Tumore al seno, scoperto nuovo algoritmo che indica la cura su misura

Salute e Benessere

Autori del lavoro di ricerca, in cui è emerso il ruolo importante del biomarcatore “StemPrintER”, sono stati gli esperti dell’Istituto Europeo di Oncologia (IEO), guidati da Pier Paolo Di Fiore e Salvatore Pece, docenti dell’Università Statale di Milano

Arriva una notizia positiva dall’ambito della ricerca sui tumori, in particolare su quello del seno. A darla è l’Università Statale di Milano, che in un articolo pubblicato sul proprio sito, spiega come ricercatori del programma di Novel Diagnostics dell’Istituto Europeo di Oncologia (IEO), guidati da Pier Paolo Di Fiore e Salvatore Pece, docenti del dipartimento di Oncologia ed Emato-Oncologia dell’ateneo milanese, siano riusciti a identificare e convalidare un “nuovo modello di predizione del rischio individuale di metastasi in donne con tumori mammari di tipo luminale, che rappresentano i tre quarti di tutti i tumori al seno”.

Il ruolo del biomarcatore

Il lavoro di ricerca, sostenuto dalla Fondazione AIRC e che sarà presentato al convegno annuale dell’American Association of Clinical Oncology, uno tra i più importanti congressi internazionale di oncologia medica, è riuscito dunque a creare un modello utile per gli oncologi per orientare le scelte terapeutiche a seconda del singolo paziente.

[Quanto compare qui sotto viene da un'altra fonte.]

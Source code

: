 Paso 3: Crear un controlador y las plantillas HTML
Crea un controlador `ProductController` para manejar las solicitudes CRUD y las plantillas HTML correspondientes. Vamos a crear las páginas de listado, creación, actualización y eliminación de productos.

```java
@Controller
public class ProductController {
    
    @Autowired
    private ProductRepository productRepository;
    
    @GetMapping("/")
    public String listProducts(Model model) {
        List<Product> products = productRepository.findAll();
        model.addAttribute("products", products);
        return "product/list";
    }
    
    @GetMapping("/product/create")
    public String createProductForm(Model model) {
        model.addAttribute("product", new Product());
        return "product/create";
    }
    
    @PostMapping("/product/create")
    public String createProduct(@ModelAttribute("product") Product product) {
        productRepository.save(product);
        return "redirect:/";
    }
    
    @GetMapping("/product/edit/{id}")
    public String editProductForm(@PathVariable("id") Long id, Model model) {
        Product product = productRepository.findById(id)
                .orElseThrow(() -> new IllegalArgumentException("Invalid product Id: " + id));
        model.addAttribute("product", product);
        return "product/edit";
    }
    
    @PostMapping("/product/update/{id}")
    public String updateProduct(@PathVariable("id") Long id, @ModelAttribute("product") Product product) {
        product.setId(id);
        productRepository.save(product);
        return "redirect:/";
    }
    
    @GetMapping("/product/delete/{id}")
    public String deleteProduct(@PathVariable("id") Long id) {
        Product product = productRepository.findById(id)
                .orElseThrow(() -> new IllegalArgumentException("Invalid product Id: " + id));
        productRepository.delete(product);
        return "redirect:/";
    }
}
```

Centrale, nello studio, il ruolo del biomarcatore “StemPrintER”, l’unico strumento capace di indicare quello che i medici definiscono “grado di staminalità” presente nel tumore mammario primario, in sostanza il numero e l’aggressività delle cellule staminali del cancro. Si tratta di cellule che svolgono un ruolo decisivo nel processo di diffusione della metastasi nell’organismo, oltre ad essere alla base della resistenza alla chemioterapia.

Un modello “affidabile”

“Il nuovo modello si basa sulla combinazione del predittore genomico StemPrintER, un set di geni che formano una ‘firma molecolare’ che noi stessi abbiamo scoperto e validato un anno fa, con due parametri clinici: stato dei linfonodi e dimensione del tumore”, ha spiegato Di Fiore. Il modello ha già fornito risposte positive essendo stato testato su oltre 1800 pazienti e dimostrando che la “capacità di stimare il reale rischio di sviluppo di recidiva fino a 10 anni è superiore rispetto ai parametri clinico-patologici comunemente utilizzati nella pratica clinica". Secondo Pece siamo di fronte “ad un modello duttile, oltreché affidabile”, dal momento che è possibile applicarlo “sia alle pazienti con linfonodi negativi, sia a quelle con pochi (da uno a 3) linfonodi positivi, che rappresentano il gruppo con il maggior bisogno di una predizione accurata del rischio di recidiva per evitare il sovratrattamento con chemioterapie aggressive non indispensabili, senza per questo trascurare il rischio di sviluppare una recidiva a distanza di anni", ha spiegato l’esperto.